Tool Map (26 MCP tools)

flowchart LR
  B["DbtNovaServer<br/>server/mcp.rs"] --> TR["Tool Router"]

  subgraph Discovery["Discovery + Ops"]
    TR --> T_search["search"]
    TR --> T_list_entities["list_entities"]
    TR --> T_find_by_path["find_by_path"]
    TR --> T_search_recipes["search_recipes"]
    TR --> T_get_recipe["get_recipe"]
    TR --> T_run_recipe["run_recipe"]
    TR --> T_show_metadata["show_metadata"]
    TR --> T_list_tags["list_tags"]
    TR --> T_list_packages["list_packages"]
    TR --> T_list_databases["list_databases"]
    TR --> T_health["health"]
    TR --> T_reload["reload_manifest"]
  end

  subgraph Entity["Entity Access"]
    TR --> T_get_entity["get_entity"]
    TR --> T_batch_get["batch_get_entities"]
    TR --> T_get_context["get_context"]
  end

  subgraph Lineage["Lineage + Impact"]
    TR --> T_get_lineage["get_lineage"]
    TR --> T_get_column_lineage["get_column_lineage"]
    TR --> T_get_impact["get_impact"]
  end

  subgraph SchemaSQL["Schema + SQL"]
    TR --> T_get_sql["get_sql"]
    TR --> T_get_columns["get_columns"]
    TR --> T_diff_entities["diff_entities"]
    TR --> T_execute_sql["execute_sql"]
  end

  subgraph QualityGov["Quality + Governance"]
    TR --> T_get_test_coverage["get_test_coverage"]
    TR --> T_get_undocumented["get_undocumented"]
    TR --> T_validate_dag["validate_dag"]
    TR --> T_metadata_score["get_metadata_score"]
  end

Runtime + Storage Map

flowchart TD
  M1["manifest.json"] --> L["ManifestLoader<br/>manifest/loader.rs + loader/{parse,runtime,storage}.rs"]
  M2["manifest URI"] --> P["Manifest Providers"]
  P --> PF[Local Files]
  P --> PH[HTTP]
  P --> PS[S3]
  P --> PG[GCS]
  P --> PD[DBFS]
  PF --> L
  PH --> L
  PS --> L
  PG --> L
  PD --> L

  L --> S["ManifestSearch<br/>manifest/search/core.rs + search/summary/*.rs"]
  S --> IDX["Indexes<br/>rkyv cache"]
  S --> TANT["Tantivy BM25 + n-gram + fuzzy"]
  S --> VEC["Vector Search<br/>dense + sparse + rerank"]
  S --> STORE["EntityStore<br/>rkyv + mmap"]

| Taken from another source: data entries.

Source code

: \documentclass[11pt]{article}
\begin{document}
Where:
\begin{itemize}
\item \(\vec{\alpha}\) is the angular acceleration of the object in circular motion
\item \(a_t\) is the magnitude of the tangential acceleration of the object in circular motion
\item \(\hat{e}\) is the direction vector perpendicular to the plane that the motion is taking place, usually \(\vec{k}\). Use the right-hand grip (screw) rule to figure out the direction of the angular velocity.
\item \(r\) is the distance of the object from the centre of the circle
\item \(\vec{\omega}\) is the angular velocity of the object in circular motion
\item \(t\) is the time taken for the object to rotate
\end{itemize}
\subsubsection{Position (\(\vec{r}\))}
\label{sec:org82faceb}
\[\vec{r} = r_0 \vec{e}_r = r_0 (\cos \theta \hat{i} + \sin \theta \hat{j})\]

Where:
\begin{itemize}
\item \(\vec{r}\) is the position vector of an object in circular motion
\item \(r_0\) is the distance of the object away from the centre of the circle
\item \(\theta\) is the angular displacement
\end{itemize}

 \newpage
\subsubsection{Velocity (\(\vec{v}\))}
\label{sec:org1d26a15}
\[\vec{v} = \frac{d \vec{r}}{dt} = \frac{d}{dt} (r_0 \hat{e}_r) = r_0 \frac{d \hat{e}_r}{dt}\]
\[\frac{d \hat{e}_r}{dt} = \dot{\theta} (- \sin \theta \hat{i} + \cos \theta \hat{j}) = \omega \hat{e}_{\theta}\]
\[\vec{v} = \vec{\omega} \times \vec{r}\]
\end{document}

  STORE --> BIN["entities.bin + entities.idx"]
  IDX --> RK1["indexes.rkyv"]
  VEC --> RK2["embeddings.rkyv.zst"]
  VEC --> RK3["sparse_embeddings.rkyv.zst"]
  VEC --> MODELS["fastembed model cache"]

  SQLP["SQL Provider"] --> DBX["Databricks API"]

Implementation note: - manifest/loader.rs orchestrates the load flow and delegates parsing, runtime helpers, and storage lifecycle functions to manifest/loader/. - persona and Nova metadata summary builders live under manifest/search/summary/ (persona.rs, nova.rs) to keep search response shaping isolated from core query orchestration.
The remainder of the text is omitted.